Mar 3, 2011

Recovering Lost Data In Safari

While trying to recover lost data typed into a web page on Safari, I stumbled across this forum and one response was worth remembering for later:
"If you wish to open cache.db you'd use the sqlite3 command.
It comes with your mac and it's easy to use if you know SQL.
Open Terminal an type in:
"cd ~/Library/Caches/;sqlite3 cache.db".
it'll open up the database and you can type ".tables" to show
the table names  then ".output FILENAME" 
then "select * from TABLENAME;" and it'll output to the
desired file you could do "foo.txt" as the file name. I have
3 tables, cfurl_cache_blob_data, cfurl_cache_schema_version,
cfurl_cache_response, in it so i did the steps three times
starting with the .output command for three separate files..."
This is a handy way to search through your old safari data by dumping everything in a file and then grepping the contents. The exact commands I used to accomplish this were:
cd ~/Library/Caches/
sqlite3 cache.db
.output temp.txt
select * from cfurl_cache_blob_data;
It's kind of surprising to see what's actually in your cache! I had no idea that the pages I surf were being stored to this extent. Turned out to be very handy.

But scary.

Other useful commands:

.schema cfurl_cache_blob_data


  1. Hey.. I'm trying to do something similar to what you posted on StackOverflow. So did you find any way you can see the shell command that Flash Builder 4 runs given the run configuration?

  2. Are you referring to this post?

    In flex, it turns out that flex builder just basically opens a browser pointed the webpage for your RIA. For example, the command used by Flex on my system is:

    /usr/bin/open -a /Applications/ http://localhost:8401/client/main.html?debug=true

    If you need to do other flex tasks, such as compiling or generating HTML wrappers, one approach would be to try using Flex Ant to get the job done.

  3. Kevin, any chance you could help me out? I've lost some critical info inputed into a Safari window. I tried your suggestion but I'm not familiar with Terminal and I can't seem to get anywhere with it.

  4. Hmm. I considered explaining the terminal commands above but, on second thought, if you're not familiar with it, then that's not going to be the best approach.
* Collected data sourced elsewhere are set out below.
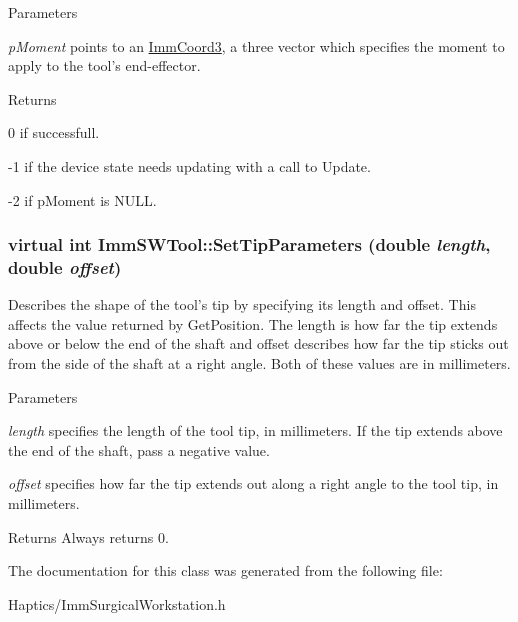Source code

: \begin{DoxyParams}{Parameters}
\item[{\em pMoment}]points to an \hyperlink{structImmCoord3}{ImmCoord3}, a three vector which specifies the moment to apply to the tool's end-\/effector.\end{DoxyParams}
\begin{DoxyReturn}{Returns}

\end{DoxyReturn}
0 if successfull.

-\/1 if the device state needs updating with a call to Update.

-\/2 if pMoment is NULL. \hypertarget{classImmSWTool_a80efdbd8d40aaf6a76ec5989a5e47b92}{
\subsubsection[{SetTipParameters}]{\setlength{\rightskip}{0pt plus 5cm}virtual int ImmSWTool::SetTipParameters (double {\em length}, \/  double {\em offset})}}
\label{classImmSWTool_a80efdbd8d40aaf6a76ec5989a5e47b92}
Describes the shape of the tool's tip by specifying its length and offset. This affects the value returned by GetPosition. The length is how far the tip extends above or below the end of the shaft and offset describes how far the tip sticks out from the side of the shaft at a right angle. Both of these values are in millimeters.


\begin{DoxyParams}{Parameters}
\item[{\em length}]specifies the length of the tool tip, in millimeters. If the tip extends above the end of the shaft, pass a negative value.\item[{\em offset}]specifies how far the tip extends out along a right angle to the tool tip, in millimeters.\end{DoxyParams}
\begin{DoxyReturn}{Returns}
Always returns 0. 
\end{DoxyReturn}


The documentation for this class was generated from the following file:\begin{DoxyCompactItemize}
\item 
Haptics/ImmSurgicalWorkstation.h\end{DoxyCompactItemize}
    Instead, I'd recommend getting a visual tool for looking at the database file. There are several SQLite editors that will make things easier. Here are several recommendations.

    In the past, I've used Lita (click the 'Install' badge below the download link).

    Open the app and choose "Open a database." When the file selection window opens, press command-shift-G and enter the following:


    That will let you browse the database. Once you get it open, you could choose "Export DB," at the top, to dump everything into a text file. From there, you can open that file with TextEdit and search through it.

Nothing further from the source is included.